Нетленные мощи чудотворца были обретены якобы при Алексее Михайловиче и хранились в открытой раке в приделе приходской церкви. Многие исцелялись, прикладываясь к ним. Когда однажды некий вор снял с его пальца железный перстень с печатью и попытался вынести его из храма, то, зашатавшись, упал замертво на пороге.
Историк проголодался. И действительно, диета не для исследователя прошлого: он ест не только за себя, но и вдобавок кормит своих призраков. Грустная шутка. Он было собрался уже пойти на кухню, где через форточку, квадратом, входит свежий воздух, — за бутербродами и сварить кофе покрепче, когда накатила пелена. В это мгновенье небеса отверзлись, и вместе с истиной ему открылась картина: кто-то, быть может, даже он сам, ночью, в тишине, с пером в руках сгорбился в углу кельи. Седые волосы склоненной головы собирает черный клобук. На столе символом чадит огарок свечи: вечно горящий светильник, с вечной мошкарой вокруг. Густая, подступающая отовсюду тьма словно протягивает к нему цепкие пальцы, кажется, будто это она, резвясь, брызгает чернилами на бумагу. Что же выводит там древний каллиграф? Еще чуть-чуть напрячься — и он уже различает строчку, в которую сиротливо свернулись буквы (о звездный миг, времена толкуют с временами!) — «Как это в сущности нелепо: вот так в полном молчании водить пером…» — так или приблизительно так подумалось человеку в монашеском облачении, с неизбывной печалью вдруг вперившему взор в пространство кельи. Но он тут же спохватился. По чьему наущенью вырвались у него эти слова? В испуге положил крестное знамение, насторожился: ведь многие, очень многие из плутавших так уловлены были в тенета лукавого. Но он не поддастся козням. Ибо верит: труд письма заповедан ему Господом, и сейчас, собрав воедино дух, он изгонит бесов уныния и своедумия! сейчас он стряхнет, как сон, этот соблазн, это возникшее перед его внутренним оком наваждение — их лживо глаголющего истукана с мерзким самописцем в руках, который сидит под неестественно сотворенным светом стеклянного колпака; этого идола, чью пагубность и суесловие он только по непростительной слабости и малодушию своему зрит уже полночи!

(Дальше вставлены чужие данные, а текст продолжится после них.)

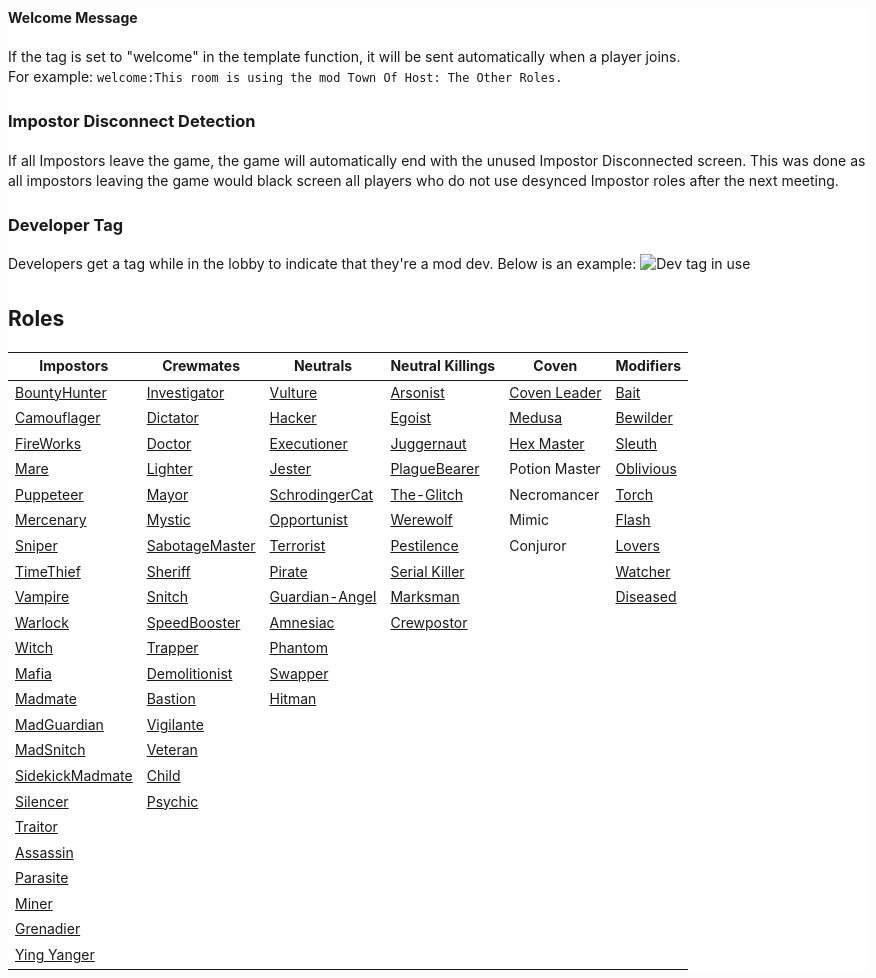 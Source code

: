 #### Welcome Message
If the tag is set to "welcome" in the template function, it will be sent automatically when a player joins.<br>
For example: `welcome:This room is using the mod Town Of Host: The Other Roles.`

### Impostor Disconnect Detection
If all Impostors leave the game, the game will automatically end with the unused Impostor Disconnected screen. This was done as all impostors leaving the game would black screen all players who do not use desynced Impostor roles after the next meeting.

### Developer Tag
Developers get a tag while in the lobby to indicate that they're a mod dev.
Below is an example:
![Dev tag in use](https://cdn.discordapp.com/attachments/771109338521141298/1021443349821001818/unknown.png)

## Roles

| Impostors                           | Crewmates                         | Neutrals                          | Neutral Killings                | Coven                          | Modifiers                 |
| ----------------------------------- | --------------------------------- | --------------------------------- | ------------------------------- | -------------------------------| --------------------------|
| [BountyHunter](#bountyhunter)       | [Investigator](#investigator)     | [Vulture](#vulture)               | [Arsonist](#arsonist)           | [Coven Leader](#coven-leader)  | [Bait](#bait)             |
| [Camouflager](#camouflager)         | [Dictator](#dictator)             | [Hacker](#hacker)                 | [Egoist](#egoist)               | [Medusa](#medusa)              | [Bewilder](#bewilder)     |
| [FireWorks](#fireworks)             | [Doctor](#doctor)                 | [Executioner](#executioner)       | [Juggernaut](#juggernaut)       | [Hex Master](#hex-master)      | [Sleuth](#sleuth)         |
| [Mare](#mare)                       | [Lighter](#lighter)               | [Jester](#jester)                 | [PlagueBearer](#plaguebearer)   | Potion Master                  | [Oblivious](#oblivious)   |
| [Puppeteer](#puppeteer)             | [Mayor](#mayor)                   | [SchrodingerCat](#schrodingercat) | [The-Glitch](#the-glitch)       | Necromancer                    | [Torch](#torch)           |
| [Mercenary](#mercenary)             | [Mystic](#mystic)                 | [Opportunist](#opportunist)       | [Werewolf](#werewolf)           | Mimic                          | [Flash](#flash)           |
| [Sniper](#sniper)                   | [SabotageMaster](#sabotagemaster) | [Terrorist](#terrorist)           | [Pestilence](#pestilence)       | Conjuror                       | [Lovers](#lovers)         |
| [TimeThief](#timethief)             | [Sheriff](#sheriff)               | [Pirate](#guesser)                | [Serial Killer](#serial-killer) |                                | [Watcher](#watcher)       |
| [Vampire](#vampire)                 | [Snitch](#snitch)                 | [Guardian-Angel](#guardian-angel) | [Marksman](#marksman)           |                                | [Diseased](#diseased)     |
| [Warlock](#warlock)                 | [SpeedBooster](#speedbooster)     | [Amnesiac](#amnesiac)             | [Crewpostor](#crewpostor)       |                                |                           |
| [Witch](#witch)                     | [Trapper](#trapper)               | [Phantom](#phantom)               |                                 |                                |                           |
| [Mafia](#mafia)                     | [Demolitionist](#demolitionist)   | [Swapper](#swapper)               |                                 |                                |                           |
| [Madmate](#madmate)                 | [Bastion](#bastion)               | [Hitman](#hitman)                 |                                 |                                |                           |
| [MadGuardian](#madguardian)         | [Vigilante](#guesser)             |                                   |                                 |                                |                           |
| [MadSnitch](#madsnitch)             | [Veteran](#veteran)               |                                   |                                 |                                |                           |
| [SidekickMadmate](#sidekickmadmate) | [Child](#child)                   |                                   |                                 |                                |                           |
| [Silencer](#silencer)               | [Psychic](#psychic)               |                                   |                                 |                                |                           |
| [Traitor](#traitor)                 |                                   |                                   |                                 |                                |                           |
| [Assassin](#guesser)                |                                   |                                   |                                 |                                |                           |
| [Parasite](#parasite)               |                                   |                                   |                                 |                                |                           |
| [Miner](#miner)                     |                                   |                                   |                                 |                                | 
| [Grenadier](#grenadier)             |                                   |                                   |                                 |                                |
| [Ying Yanger](#ying-yanger)         |                                   |                                   |                                 |                                |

Схимник приблизил к свиткам изможденное постом лицо и, заклиная, трижды произнес: «Владыко Небесный, сохрани неврежденно от всякого чарования, обаяния и оплазнства [23] лукавого».
Страница перевернулась, перо скрипнуло дальше. Но после, когда всполошенная зарницами ночь торопливо пятилась на запад, он еще раз отрекся от видения, прочитав длинную молитву, оберегающую просящего от коварства отца всех искусителей.
23
Оплазнство (ст. — слав.) — излишнее любопытство.
СКАЗКА ПРО МЕШОК (Из Гоголя)
Мимо зевающих ртами парадных дверей каменных исполинов, мимо застывших в мерцающем свете магазинных витрин лакированных манекенов, мимо уныло повесивших носы уличных фонарей, мимо скособоченных урн, со дна которых по утрам вместе с мусором вытряхивают скорбный, схоронившийся там от липучих солнечных лучей вечер, — тщетно, свернувшись кошкой, затаился он, тщетно надеется переждать там своего часа, чтобы снова тогда выйти гулять по улицам в темном костюме своем, ибо не ведает он, что час этот давно уже занят, что изменчивое и сумасбродное, словно избалованная вниманием, но еще не привыкшая к нему молоденькая красавица, единственное удовольствие которой пока и состоит только в частой смене поклонников своих, что такое же вот непостоянное и взбалмошное время уже назначило на этот час скоротечное свидание свое другому обожателю из длинной-предлинной их очереди, которая, вздыхая и мечтая о ней, выстроилась в ее прихожей, — мимо великих и почитаемых людей, тоже водивших когда-то близкую дружбу с кокетливым временем, а ноне высокомерно попирающих мраморными ногами гранит своих пьедесталов или высокомерно гарцующих на бронзовых лошадях, так и норовящих раздавить тебя своими задранными копытами, людей, зеленеющих от досады на такое несправедливое с ними обращение, мимо расклеенных афиш, привлекающих неопытных обывателей яркостью красок своих — только подойди поближе, прилепись, прочитай неосторожно их приглашение: враз поплетешься туда, куда тебя зазывали, спрашивая себя дорогой: «И какого черта я туда плетусь?» — а сам уже входишь в растворенные настежь ворота, уже подаешь нехитрый гардероб свой усатому и строгому швейцару, который в душе непременно смеется над тобой: «Ну вот, принесла нелегкая еще одного ротозея, и какого рожна только сюда шляются!» — но виду не подает (не положено, служба-с!), мимо румяных, как их кренделя, булочников, мимо натурщицами обнаженных деревьев и мимо деревьев, кривляньем листвы похожих на мимов, всего этого мимо, под звуки симфонии трамваев и пешеходов, монотонное звучание которой нарушают лишь надрывные свистки регулировщиков, чьи полосатые и мелькающие в воздухе, как у жонглеров в цирке, жезлы так и подмывают нарушить столь аккуратно наводимую ими правильность движения, под окрики пьяных и скучную болтовню трезвых медленно бредет, еле влача по асфальту грузное свое тело, свинцово-грязный мешок.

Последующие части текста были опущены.